MADISON — The Evers administration is free to disclose private medical information from businesses thanks to Supreme Court Justice Brian Hagedorn, the conservative in name only who once again sided with Big Government liberals on the court.
In a 4-3 ruling, the majority agreed with the liberal District IV Court of Appeals, the administration and the Milwaukee Journal Sentinel that releasing the names of businesses — small and large — with at least two or more employees who tested positive for COVID is allowable under the state’s open records law.
Wisconsin Manufacturers and Commerce and two Waukesha County chambers of commerce filed a lawsuit in 2020 seeking to block the release of the records. Doing so, WMC argued, would be a clear violation of medical privacy rights. Gov. Tony Evers previously agreed that outing businesses with COVID cases would be legally problematic.
“We believe that it’s information that is not public and it’s information that we need to keep in a way that not only protects the businesses, but more importantly it helps us monitor and helps us answer the questions about outbreaks and how to deal with outbreaks and do it in a way that isn’t a problem for us,” Evers said at the time. “So there’s some privacy things going on there.”
A Waukesha County judge sided with the businesses. The administration appealed.
Scott Manley, WMC’s Executive Vice President of Government Relations, said the state’s open records law ensures open and transparent government, but the law has its limits.

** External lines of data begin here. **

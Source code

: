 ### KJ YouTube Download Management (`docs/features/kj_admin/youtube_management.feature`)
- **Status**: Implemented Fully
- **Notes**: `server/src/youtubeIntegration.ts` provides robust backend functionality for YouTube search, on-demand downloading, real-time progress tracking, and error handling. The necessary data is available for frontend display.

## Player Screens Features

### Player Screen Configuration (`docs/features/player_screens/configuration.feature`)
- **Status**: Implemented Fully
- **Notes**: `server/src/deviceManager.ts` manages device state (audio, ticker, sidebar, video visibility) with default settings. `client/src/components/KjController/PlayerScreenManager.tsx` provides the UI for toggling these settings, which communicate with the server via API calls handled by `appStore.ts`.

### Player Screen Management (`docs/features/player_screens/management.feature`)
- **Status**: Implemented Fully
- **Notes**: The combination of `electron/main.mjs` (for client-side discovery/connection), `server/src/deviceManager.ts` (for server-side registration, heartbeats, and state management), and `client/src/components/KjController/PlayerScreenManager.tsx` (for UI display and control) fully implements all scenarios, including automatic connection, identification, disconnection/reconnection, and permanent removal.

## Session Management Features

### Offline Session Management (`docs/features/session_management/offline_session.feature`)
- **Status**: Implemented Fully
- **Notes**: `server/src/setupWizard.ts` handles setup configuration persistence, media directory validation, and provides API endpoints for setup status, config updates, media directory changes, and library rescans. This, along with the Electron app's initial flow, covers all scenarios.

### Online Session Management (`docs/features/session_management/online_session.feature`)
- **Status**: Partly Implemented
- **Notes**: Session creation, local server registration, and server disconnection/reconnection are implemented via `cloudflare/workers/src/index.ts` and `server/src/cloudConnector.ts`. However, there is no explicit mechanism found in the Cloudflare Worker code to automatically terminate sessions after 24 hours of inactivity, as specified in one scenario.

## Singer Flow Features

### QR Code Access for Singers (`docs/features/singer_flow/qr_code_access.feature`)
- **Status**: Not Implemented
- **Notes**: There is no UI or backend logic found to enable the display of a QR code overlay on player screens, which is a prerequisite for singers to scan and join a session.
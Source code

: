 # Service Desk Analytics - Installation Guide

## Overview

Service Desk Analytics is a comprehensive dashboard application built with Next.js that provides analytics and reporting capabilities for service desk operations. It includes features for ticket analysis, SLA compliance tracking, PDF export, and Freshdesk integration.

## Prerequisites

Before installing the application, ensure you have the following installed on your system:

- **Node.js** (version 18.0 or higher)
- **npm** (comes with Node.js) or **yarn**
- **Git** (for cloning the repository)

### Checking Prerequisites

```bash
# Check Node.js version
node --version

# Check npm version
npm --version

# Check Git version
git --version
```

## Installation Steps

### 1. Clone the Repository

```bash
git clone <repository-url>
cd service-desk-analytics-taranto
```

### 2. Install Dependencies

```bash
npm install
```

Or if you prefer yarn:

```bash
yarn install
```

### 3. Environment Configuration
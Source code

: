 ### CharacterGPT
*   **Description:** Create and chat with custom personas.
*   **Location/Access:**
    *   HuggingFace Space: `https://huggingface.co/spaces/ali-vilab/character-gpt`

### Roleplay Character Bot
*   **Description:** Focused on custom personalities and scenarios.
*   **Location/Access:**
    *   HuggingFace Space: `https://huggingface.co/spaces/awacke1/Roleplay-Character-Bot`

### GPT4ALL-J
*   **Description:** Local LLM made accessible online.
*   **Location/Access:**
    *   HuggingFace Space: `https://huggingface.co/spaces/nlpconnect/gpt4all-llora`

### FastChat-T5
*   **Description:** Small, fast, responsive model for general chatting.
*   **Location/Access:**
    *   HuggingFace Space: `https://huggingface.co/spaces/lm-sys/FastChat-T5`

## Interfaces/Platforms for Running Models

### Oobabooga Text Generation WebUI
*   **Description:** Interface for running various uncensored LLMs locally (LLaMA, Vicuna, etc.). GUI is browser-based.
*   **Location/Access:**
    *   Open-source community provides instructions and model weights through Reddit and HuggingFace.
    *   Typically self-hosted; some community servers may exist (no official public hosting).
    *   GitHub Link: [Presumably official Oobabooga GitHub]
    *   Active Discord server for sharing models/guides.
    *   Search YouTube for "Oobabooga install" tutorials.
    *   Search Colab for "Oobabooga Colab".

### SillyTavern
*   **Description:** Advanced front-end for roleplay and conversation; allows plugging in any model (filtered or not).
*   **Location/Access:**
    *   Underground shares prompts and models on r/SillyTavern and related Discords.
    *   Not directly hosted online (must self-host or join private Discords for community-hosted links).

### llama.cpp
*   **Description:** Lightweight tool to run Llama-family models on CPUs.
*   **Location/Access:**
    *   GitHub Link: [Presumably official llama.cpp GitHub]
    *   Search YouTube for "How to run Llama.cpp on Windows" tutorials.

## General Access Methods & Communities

“The government cannot and should not be releasing information that includes people’s private medical records, including contact tracing information, communicable disease testing results and the individual’s employer. All of those under the Wisconsin law are considered part of an individual’s private medical record,” Manley said, adding the ruling “opens the door to some very significant and grave privacy concerns.”
The administration has argued the names of the businesses released would not include the identities of individual employees. But that information, WMC asserts, could be easily discovered, particularly at smaller employers.
In a dissenting opinion written on behalf of the three actual conservatives on the bench, Chief Justice Annette Ziegler called the majority opinion is filled with errors.
“It closes the courthouse doors to anyone who may wish to challenge the release of personal medical information,” Ziegler wrote. “This is (an) egregious error.”
The Supreme Court ruling arrived before the district court had the opportunity to weigh in on a motion seeking to add to the case two employees who fear their personal medical information could be released.
“We hope that the Department of Health Services will wait until the circuit court answers that important question because it could completely change the complexion of this litigation,” Manley said, adding that he’s not confident in the Evers administration’s constraint.
“Every indication we’ve had so far, unfortunately, is that they’re interested in shaming businesses and trying to embarrass them for no fault of their own,” Manley said. “All these businesses were trying to do was to try to stay afloat after Gov. Evers violated the constitution and shut them down.”